There are limitations in this study. First, we did not observe the dynamic changes of IL-33/ST2 throughout the whole phase of HIV infection; Second, local or tissue effect of IL-33/ST2 was not studied due to the difficulties in getting the samples. Based on these reasons, we still can't make a solid conclusion whether IL-33/ST2 is good or not at the time of acute infection, which is similar with the findings of IFN-α in early HIV infection. In this study, we found that IL-33 can promote the function of T cells, suggesting that IL-33 may act as an immunoadjuvant at enhancing T cell function in a vaccine setting in HIV infection. While the sST2 should not be overlooked during IL-33-related interventions for HIV infection because increased sST2 expression attenuates the function of IL-33.

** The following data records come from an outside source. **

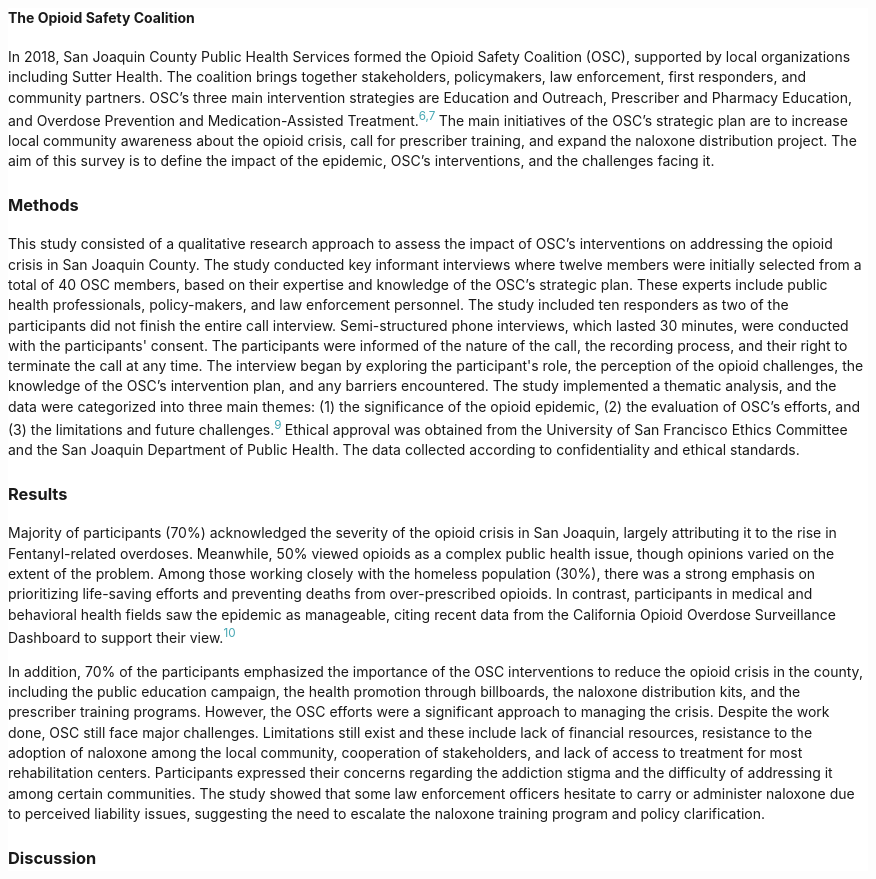 #### The Opioid Safety Coalition

In 2018, San Joaquin County Public Health Services formed the Opioid Safety Coalition (OSC), supported by local organizations including Sutter Health. The coalition brings together stakeholders, policymakers, law enforcement, first responders, and community partners. OSC’s three main intervention strategies are Education and Outreach, Prescriber and Pharmacy Education, and Overdose Prevention and Medication-Assisted Treatment.<sup style="color:#44A6B2;">6,7 </sup> The main initiatives of the OSC’s strategic plan are to increase local community awareness about the opioid crisis, call for prescriber training, and expand the naloxone distribution project. The aim of this survey is to define the impact of the epidemic, OSC’s interventions, and the challenges facing it.


### Methods

This study consisted of a qualitative research approach to assess the impact of OSC’s interventions on addressing the opioid crisis in San Joaquin County. The study conducted key informant interviews where twelve members were initially selected from a total of 40 OSC members, based on their expertise and knowledge of the OSC’s strategic plan. These experts include public health professionals, policy-makers, and law enforcement personnel. The study included ten responders as two of the participants did not finish the entire call interview. Semi-structured phone interviews, which lasted 30 minutes, were conducted with the participants' consent. The participants were informed of the nature of the call, the recording process, and their right to terminate the call at any time. The interview began by exploring the participant's role, the perception of the opioid challenges, the knowledge of the OSC’s intervention plan, and any barriers encountered. The study implemented a thematic analysis, and the data were categorized into three main themes: (1) the significance of the opioid epidemic, (2) the evaluation of OSC’s efforts, and (3) the limitations and future challenges.<sup style="color:#44A6B2;">9 </sup> Ethical approval was obtained from the University of San Francisco Ethics Committee and the San Joaquin Department of Public Health. The data collected according to confidentiality and ethical standards.

### Results

Majority of participants (70%) acknowledged the severity of the opioid crisis in San Joaquin, largely attributing it to the rise in Fentanyl-related overdoses. Meanwhile, 50% viewed opioids as a complex public health issue, though opinions varied on the extent of the problem. Among those working closely with the homeless population (30%), there was a strong emphasis on prioritizing life-saving efforts and preventing deaths from over-prescribed opioids. In contrast, participants in medical and behavioral health fields saw the epidemic as manageable, citing recent data from the California Opioid Overdose Surveillance Dashboard to support their view.<sup style="color:#44A6B2;">10 </sup> 

In addition, 70% of the participants emphasized the importance of the OSC interventions to reduce the opioid crisis in the county, including the public education campaign, the health promotion through billboards, the naloxone distribution kits, and the prescriber training programs. However, the OSC efforts were a significant approach to managing the crisis. Despite the work done, OSC still face major challenges. Limitations still exist and these include lack of financial resources, resistance to the adoption of naloxone among the local community, cooperation of stakeholders, and lack of access to treatment for most rehabilitation centers. Participants expressed their concerns regarding the addiction stigma and the difficulty of addressing it among certain communities. The study showed that some law enforcement officers hesitate to carry or administer naloxone due to perceived liability issues, suggesting the need to escalate the naloxone training program and policy clarification.


### Discussion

In conclusion, we report that IL-33 has the potential to regulate the function of T cells, which play an important role in HIV disease progression. The upregulated sST2 in EHIs is associated with advanced disease progression, whereas the elevated level of sST2 in EHI weakens the activity of IL-33. The high level of sST2 in patients with advanced disease progression may contribute to the dysfunction of T cells and rapid disease progression. This data broadens the understanding of HIV pathogenesis and provides critical information for HIV intervention.

Ethics Statement

The ethics approval was obtained from the First Hospital of China Medical University, and all the investigated participants were informed about the collection of blood samples, and provided written consent prior to enrolment in the study.

Author Contributions

HS, Z-NZ conceived and designed the experiments. YL, C-BS, and Y-LC performed the experiments. XW analyzed the data. Y-JF, Y-JJ, and H-BD contributed reagents, materials, and analysis tools. HS and Z-NZ wrote the paper.

Conflict of Interest Statement

The authors declare that the research was conducted in the absence of any commercial or financial relationships that could be construed as a potential conflict of interest.